Many families are suffering financially from receiving huge bills from people using prepaid cards, Many of these extra charges come from premium services that are highly attractive to younger people who are not used to checking the fine print and are unaware of the hidden cost.
Before purchasing a prepaid card be sure that the amount on the card is the total amount you will be asked to pay. And make sure it is an Australian company that is making the offer.
Caller ID fraud
It is now possible for scammers and telemarketers to falsify call credentials, a practice known as "spoofing".
US companies are know trying to sell selling caller ID spoofing software into Australia, although as at March 2006 the issue has not alerted local industry groups and telecommunications regulators.
Even though spoofing companies like Spoofcard.com say their products are "intended for entertainment purposes only", anybody engaging in ID spoofing could be in breach of the law in Australia.
The Telecommunications act and Fair Trading Act are thought to prohibit the use of technologies like caller ID spoofing.
If you think you may have received a call from a fake caller ID, please contact PhoneChoice and we will bring it to the attention of the telecommunications and media regulator and the Telecommunications Industry Ombudsman.
'Missed Call Marketing'
Mobile phones were targeted by a missed-call marketing scam to fool people into paying for calls from telemarketers.
Hundreds of people received a missed call to their mobile. It was either a Melbourne or Sydney number.

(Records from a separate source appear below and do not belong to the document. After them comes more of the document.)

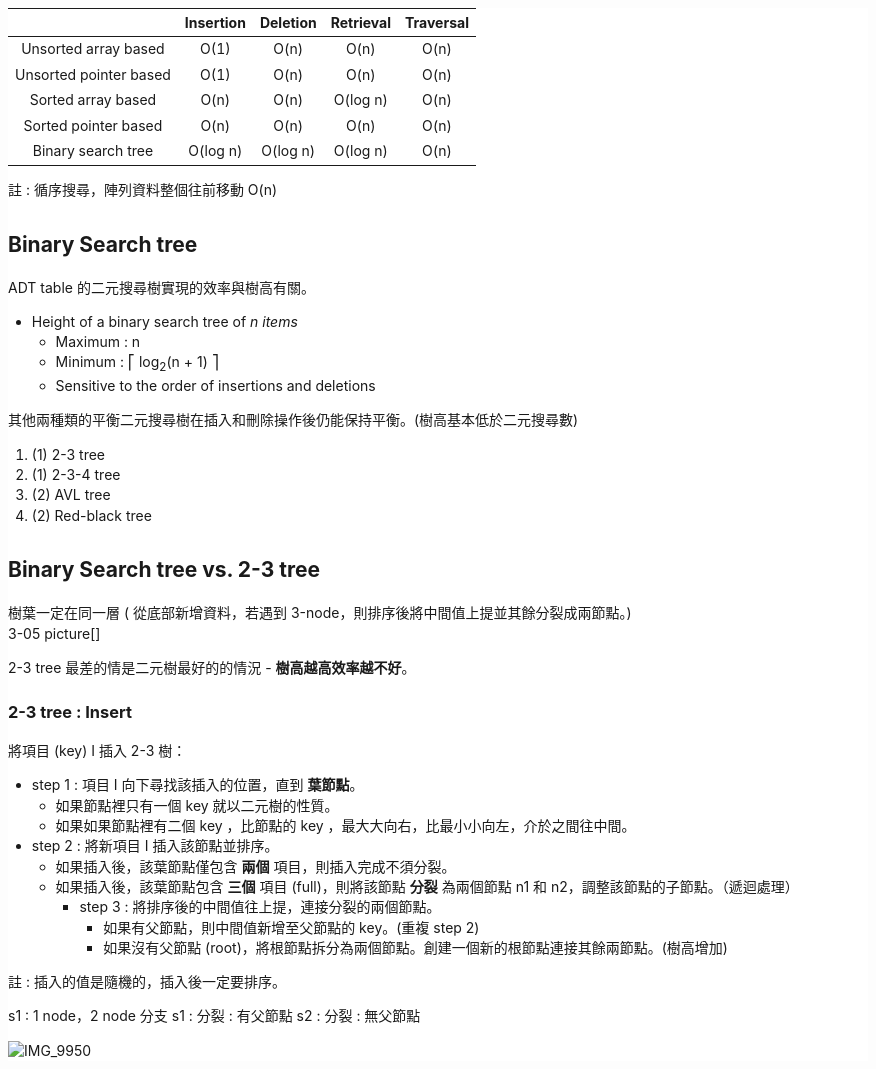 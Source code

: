 |       | Insertion | Deletion | Retrieval | Traversal |
| :---: | :---: | :---: | :---: | :---: |
| Unsorted array based   | O(1) | O(n) | O(n)     | O(n) |
| Unsorted pointer based | O(1) | O(n) | O(n)     | O(n) |
| Sorted array based     | O(n) | O(n) | O(log n) | O(n) |
| Sorted pointer based   | O(n) | O(n) | O(n)     | O(n) |
| Binary search tree     | O(log n) | O(log n)    | O(log n) | O(n) |
註 : 循序搜尋，陣列資料整個往前移動 O(n)

## Binary Search tree
ADT table 的二元搜尋樹實現的效率與樹高有關。
- Height of a binary search tree of *n items*
  - Maximum : n
  - Minimum : ⎡ log<sub>2</sub>(n + 1) ⎤
  - Sensitive to the order of insertions and deletions

其他兩種類的平衡二元搜尋樹在插入和刪除操作後仍能保持平衡。(樹高基本低於二元搜尋數)
1. (1) 2-3 tree
2. (1) 2-3-4 tree
3. (2) AVL tree
4. (2) Red-black tree

## Binary Search tree vs. 2-3 tree
樹葉一定在同一層 ( 從底部新增資料，若遇到 3-node，則排序後將中間值上提並其餘分裂成兩節點。)\
3-05 picture[]

2-3 tree 最差的情是二元樹最好的的情況 - **樹高越高效率越不好**。

### 2-3 tree : Insert
將項目 (key) I 插入 2-3 樹：
- step 1 : 項目 I 向下尋找該插入的位置，直到 **葉節點**。
  - 如果節點裡只有一個 key 就以二元樹的性質。
  - 如果如果節點裡有二個 key ，比節點的 key ，最大大向右，比最小小向左，介於之間往中間。
- step 2 : 將新項目 I 插入該節點並排序。
  - 如果插入後，該葉節點僅包含 **兩個** 項目，則插入完成不須分裂。
  - 如果插入後，該葉節點包含 **三個** 項目 (full)，則將該節點 **分裂** 為兩個節點 n1 和 n2，調整該節點的子節點。（遞迴處理）
    - step 3 : 將排序後的中間值往上提，連接分裂的兩個節點。
      - 如果有父節點，則中間值新增至父節點的 key。(重複 step 2)
      - 如果沒有父節點 (root)，將根節點拆分為兩個節點。創建一個新的根節點連接其餘兩節點。(樹高增加)
  

註 : 插入的值是隨機的，插入後一定要排序。

s1 : 1 node，2 node 分支
s1 : 分裂 : 有父節點
s2 : 分裂 : 無父節點

![IMG_9950](https://github.com/user-attachments/assets/dfab7c31-bf8b-4900-bac5-8ba6f30744dc)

People who called the number back heard a recorded message that they had been "selected to collect an amazing gift with a value of at least $40". All they had to do was call a 190 number - at a cost of almost $3 a minute or more - to get their winner's code.
Only once they called the 190 number did consumers find out the gift was a collection of ringtones. After the "free" ringtones have arrived, consumers needed to opt out or face a continuing subscription of $4 a week.